During World War Two, York was surrounded by over 30 military airfields. Each base had over 1000 personnel – at RAF Elvington with two French squadrons there were over 2300 French airmen.
With petrol rationing the only ways to get around were either to walk or by bike, so you can imagine the numbers of bicycles on the roads then – far more than even the huge peleton arriving in July.
Airmen and soldiers on leave for the evening in York would grab any bike available to get back to base around the country lanes and especially if they were somewhat late in the morning, having partaken of one too many beers or found it difficult to leave their young lady!
If they were late for roll-call they were put on a charge which could be quite severe or even posted as a deserter, which was a capital offence. As a result the ditches and lay-bys around York were littered with bicycles where they were often dumped in a hurry the previous night only to be readily retaken for someone else’s “night off in town”.

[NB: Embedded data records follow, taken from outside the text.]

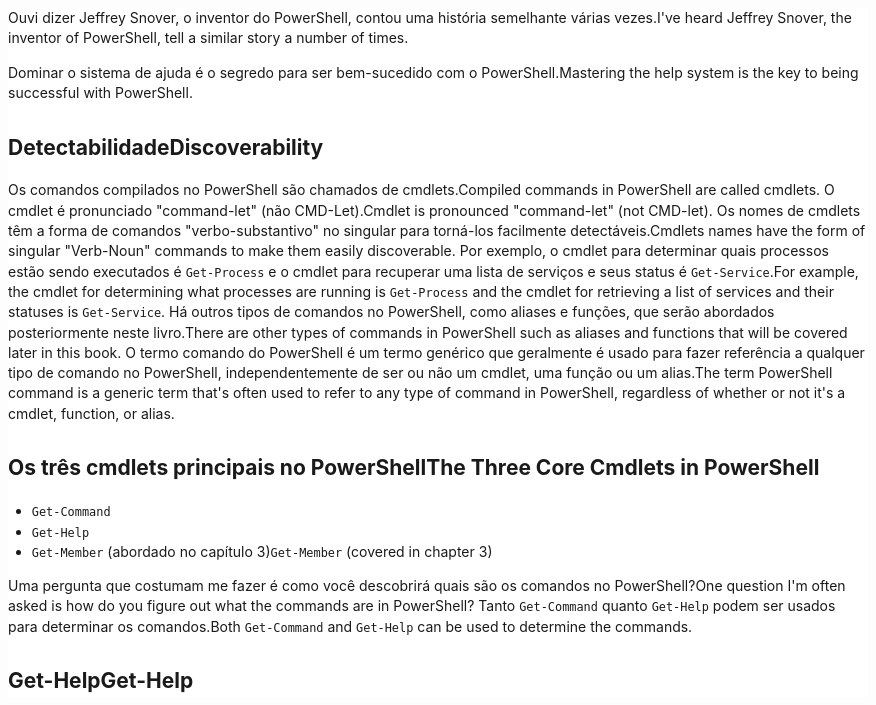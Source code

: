 <span data-ttu-id="d15da-115">Ouvi dizer Jeffrey Snover, o inventor do PowerShell, contou uma história semelhante várias vezes.</span><span class="sxs-lookup"><span data-stu-id="d15da-115">I've heard Jeffrey Snover, the inventor of PowerShell, tell a similar story a number of times.</span></span>

<span data-ttu-id="d15da-116">Dominar o sistema de ajuda é o segredo para ser bem-sucedido com o PowerShell.</span><span class="sxs-lookup"><span data-stu-id="d15da-116">Mastering the help system is the key to being successful with PowerShell.</span></span>

## <a name="discoverability"></a><span data-ttu-id="d15da-117">Detectabilidade</span><span class="sxs-lookup"><span data-stu-id="d15da-117">Discoverability</span></span>

<span data-ttu-id="d15da-118">Os comandos compilados no PowerShell são chamados de cmdlets.</span><span class="sxs-lookup"><span data-stu-id="d15da-118">Compiled commands in PowerShell are called cmdlets.</span></span> <span data-ttu-id="d15da-119">O cmdlet é pronunciado "command-let" (não CMD-Let).</span><span class="sxs-lookup"><span data-stu-id="d15da-119">Cmdlet is pronounced "command-let" (not CMD-let).</span></span> <span data-ttu-id="d15da-120">Os nomes de cmdlets têm a forma de comandos "verbo-substantivo" no singular para torná-los facilmente detectáveis.</span><span class="sxs-lookup"><span data-stu-id="d15da-120">Cmdlets names have the form of singular "Verb-Noun" commands to make them easily discoverable.</span></span> <span data-ttu-id="d15da-121">Por exemplo, o cmdlet para determinar quais processos estão sendo executados é `Get-Process` e o cmdlet para recuperar uma lista de serviços e seus status é `Get-Service`.</span><span class="sxs-lookup"><span data-stu-id="d15da-121">For example, the cmdlet for determining what processes are running is `Get-Process` and the cmdlet for retrieving a list of services and their statuses is `Get-Service`.</span></span> <span data-ttu-id="d15da-122">Há outros tipos de comandos no PowerShell, como aliases e funções, que serão abordados posteriormente neste livro.</span><span class="sxs-lookup"><span data-stu-id="d15da-122">There are other types of commands in PowerShell such as aliases and functions that will be covered later in this book.</span></span> <span data-ttu-id="d15da-123">O termo comando do PowerShell é um termo genérico que geralmente é usado para fazer referência a qualquer tipo de comando no PowerShell, independentemente de ser ou não um cmdlet, uma função ou um alias.</span><span class="sxs-lookup"><span data-stu-id="d15da-123">The term PowerShell command is a generic term that's often used to refer to any type of command in PowerShell, regardless of whether or not it's a cmdlet, function, or alias.</span></span>

## <a name="the-three-core-cmdlets-in-powershell"></a><span data-ttu-id="d15da-124">Os três cmdlets principais no PowerShell</span><span class="sxs-lookup"><span data-stu-id="d15da-124">The Three Core Cmdlets in PowerShell</span></span>

- `Get-Command`
- `Get-Help`
- <span data-ttu-id="d15da-125">`Get-Member` (abordado no capítulo 3)</span><span class="sxs-lookup"><span data-stu-id="d15da-125">`Get-Member` (covered in chapter 3)</span></span>

<span data-ttu-id="d15da-126">Uma pergunta que costumam me fazer é como você descobrirá quais são os comandos no PowerShell?</span><span class="sxs-lookup"><span data-stu-id="d15da-126">One question I'm often asked is how do you figure out what the commands are in PowerShell?</span></span> <span data-ttu-id="d15da-127">Tanto `Get-Command` quanto `Get-Help` podem ser usados para determinar os comandos.</span><span class="sxs-lookup"><span data-stu-id="d15da-127">Both `Get-Command` and `Get-Help` can be used to determine the commands.</span></span>

## <a name="get-help"></a><span data-ttu-id="d15da-128">Get-Help</span><span class="sxs-lookup"><span data-stu-id="d15da-128">Get-Help</span></span>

When France was liberated, the two French squadrons at Elvington prepared to return to there homeland and the first thing they did was to scour the immediate countryside for bikes. They collected hundreds and packed them all into the bomb-bays of their Halifax four-engined bombers ready for the trip back to Bordeaux on 20th October 1945. Even the servicemen came second to the bikes, as every available piece of cabin space was crammed.
It is known that upon returning to France, a small number of French airmen actually rode these bikes back to their loved-ones in York – a distance of over 600 miles – such is love!